56 voix pour. 8 contre. 2 abstentions. Le Prevention Terrorism (Amendment) Bill a été votée, avec amendements, avec une majorité de trois quarts. Si du côté de la majorité, tout le monde a répondu présent, les mauves Veda Baloomoody et Adiil Ameer Meea étaient absents de l’hémicycle. Tout comme Jean Claude Barbier du Mouvement patriotique.

Zouberr Joomaye, qui siège en indépendant depuis la reprise des travaux, s’est prononcé en faveur des amendements proposés, ce que certains élus de l’Alliance Lepep n’ont pas manqué de relever. Joe Lesjongqrd et Raffick Sorefan, indépendants également, ont voté pour.

Alan Ganoo, président du parti de la rose, s’est abstenu sur ce projet de loi. Tout comme Danielle Selvon. Mais les deux ont voté en faveur des amendements à la Constitution qui accompagne ce projet de loi.

Ceux qui ont voté « non » sont, sans surprise, les 3 parlementaires travaillistes ainsi que les 4 députés MMM présents, dont le leader de l’opposition. Le parti du cœur avait, depuis la semaine dernière, affiché sa position sur le sujet. Kavi Ramano s’est aussi prononcé contre.

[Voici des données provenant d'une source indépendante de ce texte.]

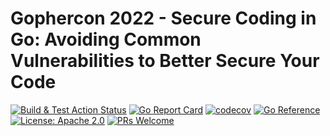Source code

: # Gophercon 2022 - Secure Coding in Go: Avoiding Common Vulnerabilities to Better Secure Your Code

[![Build & Test Action Status](https://github.com/benjivesterby/template/actions/workflows/build.yml/badge.svg)](https://github.com/benjivesterby/template/actions)
[![Go Report Card](https://goreportcard.com/badge/go.benjiv.com/template)](https://goreportcard.com/report/go.benjiv.com/template)
[![codecov](https://codecov.io/gh/benjivesterby/template/branch/main/graph/badge.svg)](https://codecov.io/gh/benjivesterby/template)
[![Go Reference](https://pkg.go.dev/badge/go.benjiv.com/template.svg)](https://pkg.go.dev/go.benjiv.com/template)
[![License: Apache 2.0](https://img.shields.io/badge/license-Apache-blue.svg)](https://opensource.org/licenses/Apache-2.0)
[![PRs Welcome](https://img.shields.io/badge/PRs-welcome-brightgreen.svg)](http://makeapullrequest.com)
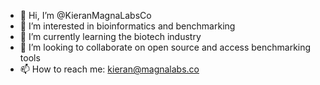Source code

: - 👋 Hi, I’m @KieranMagnaLabsCo
- 👀 I’m interested in bioinformatics and benchmarking
- 🌱 I’m currently learning the biotech industry
- 💞️ I’m looking to collaborate on open source and access benchmarking tools
- 📫 How to reach me: kieran@magnalabs.co

<!---
KieranMagnaLabsCo/KieranMagnaLabsCo is a ✨ special ✨ repository because its `README.md` (this file) appears on your GitHub profile.
You can click the Preview link to take a look at your changes.
--->
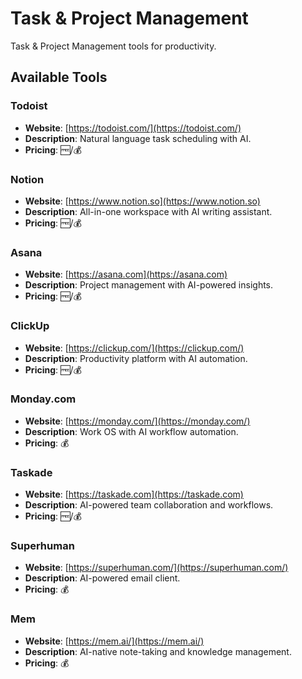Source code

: # Task & Project Management

Task & Project Management tools for productivity.

## Available Tools

### Todoist
- **Website**: [https://todoist.com/](https://todoist.com/)
- **Description**: Natural language task scheduling with AI.
- **Pricing**: 🆓/💰

### Notion
- **Website**: [https://www.notion.so](https://www.notion.so)
- **Description**: All-in-one workspace with AI writing assistant.
- **Pricing**: 🆓/💰

### Asana
- **Website**: [https://asana.com](https://asana.com)
- **Description**: Project management with AI-powered insights.
- **Pricing**: 🆓/💰

### ClickUp
- **Website**: [https://clickup.com/](https://clickup.com/)
- **Description**: Productivity platform with AI automation.
- **Pricing**: 🆓/💰

### Monday.com
- **Website**: [https://monday.com/](https://monday.com/)
- **Description**: Work OS with AI workflow automation.
- **Pricing**: 💰

### Taskade
- **Website**: [https://taskade.com](https://taskade.com)
- **Description**: AI-powered team collaboration and workflows.
- **Pricing**: 🆓/💰

### Superhuman
- **Website**: [https://superhuman.com/](https://superhuman.com/)
- **Description**: AI-powered email client.
- **Pricing**: 💰

### Mem
- **Website**: [https://mem.ai/](https://mem.ai/)
- **Description**: AI-native note-taking and knowledge management.
- **Pricing**: 💰

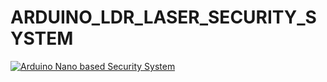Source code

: # ARDUINO_LDR_LASER_SECURITY_SYSTEM

[![Arduino Nano based Security System](http://img.youtube.com/vi/5guICF9zBg4/0.jpg)](http://www.youtube.com/watch?v=5guICF9zBg4 "Arduino Nano based Security System")
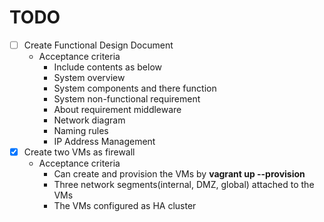 # TODO
- [ ] Create Functional Design Document
  - Acceptance criteria
    -  Include contents as below
      - System overview
      - System components and there function
      - System non-functional requirement
      - About requirement middleware
      - Network diagram
      - Naming rules
      - IP Address Management
- [x] Create two VMs as firewall
  - Acceptance criteria
    -  Can create and provision the VMs by **vagrant up --provision**
    -  Three network segments(internal, DMZ, global) attached to the VMs
    -  The VMs configured as HA cluster
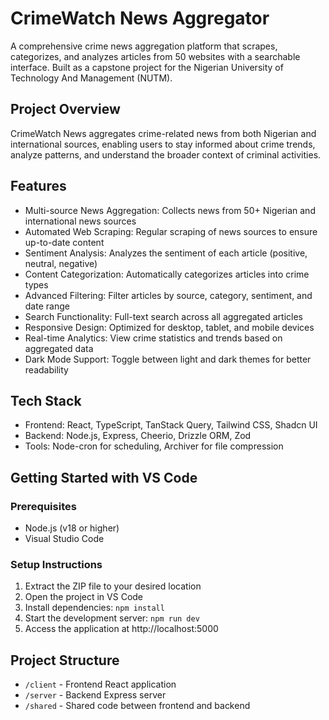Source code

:# CrimeWatch News Aggregator

A comprehensive crime news aggregation platform that scrapes, categorizes, and analyzes articles from 50 websites with a searchable interface. Built as a capstone project for the Nigerian University of Technology And Management (NUTM).

## Project Overview

CrimeWatch News aggregates crime-related news from both Nigerian and international sources, enabling users to stay informed about crime trends, analyze patterns, and understand the broader context of criminal activities.

## Features

- Multi-source News Aggregation: Collects news from 50+ Nigerian and international news sources
- Automated Web Scraping: Regular scraping of news sources to ensure up-to-date content
- Sentiment Analysis: Analyzes the sentiment of each article (positive, neutral, negative)
- Content Categorization: Automatically categorizes articles into crime types
- Advanced Filtering: Filter articles by source, category, sentiment, and date range
- Search Functionality: Full-text search across all aggregated articles
- Responsive Design: Optimized for desktop, tablet, and mobile devices
- Real-time Analytics: View crime statistics and trends based on aggregated data
- Dark Mode Support: Toggle between light and dark themes for better readability

## Tech Stack

- Frontend: React, TypeScript, TanStack Query, Tailwind CSS, Shadcn UI
- Backend: Node.js, Express, Cheerio, Drizzle ORM, Zod
- Tools: Node-cron for scheduling, Archiver for file compression

## Getting Started with VS Code

### Prerequisites

- Node.js (v18 or higher)
- Visual Studio Code

### Setup Instructions

1. Extract the ZIP file to your desired location
2. Open the project in VS Code
3. Install dependencies: `npm install`
4. Start the development server: `npm run dev`
5. Access the application at http://localhost:5000

## Project Structure

- `/client` - Frontend React application
- `/server` - Backend Express server
- `/shared` - Shared code between frontend and backend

L’amendement circulé par Alan Ganoo a été refusé. Celui-ci concernait la clause autorisant le Premier ministre à intervenir auprès des service providers pour limiter les communications suspectes. Que cette responsabilité revienne au Commissaire de police et que celui-ci doive d’abord se référer à un juge en chambre n’est pas justifiée, estime sir Anerood Jugnauth. Arguant que cela ralentirait inutilement une intervention qui se veut rapide.

Durant son summing up, le Premier ministre a indiqué que les membres de l’Alliance Lepep ont déjà répondu à la plupart des points soulevés par l’opposition durant les débats, la semaine dernière et aujourd’hui. Il déplore toutefois que « certaines personnes, dont Shakeel Mohamed, ont tenté du ‘cheap politics’ » en essayant de créer « la mauvaise perception » que ces amendements visent une communauté précise.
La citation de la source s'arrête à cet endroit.